_What is being asked_.
Among the lines of the records below, count those with the word "notin". Reply with that number alone.

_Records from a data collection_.
========================

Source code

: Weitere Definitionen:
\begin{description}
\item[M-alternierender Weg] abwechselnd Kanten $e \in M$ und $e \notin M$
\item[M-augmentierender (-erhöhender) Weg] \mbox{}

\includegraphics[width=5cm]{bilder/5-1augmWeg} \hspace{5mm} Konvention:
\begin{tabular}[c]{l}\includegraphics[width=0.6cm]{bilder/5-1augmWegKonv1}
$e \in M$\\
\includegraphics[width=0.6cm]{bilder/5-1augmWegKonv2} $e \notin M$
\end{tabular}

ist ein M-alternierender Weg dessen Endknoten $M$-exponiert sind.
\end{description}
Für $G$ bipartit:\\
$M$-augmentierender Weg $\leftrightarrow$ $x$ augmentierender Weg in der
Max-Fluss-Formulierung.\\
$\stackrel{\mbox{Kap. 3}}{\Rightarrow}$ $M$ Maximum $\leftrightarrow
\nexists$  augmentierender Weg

========================

_Output for this exercise_.
2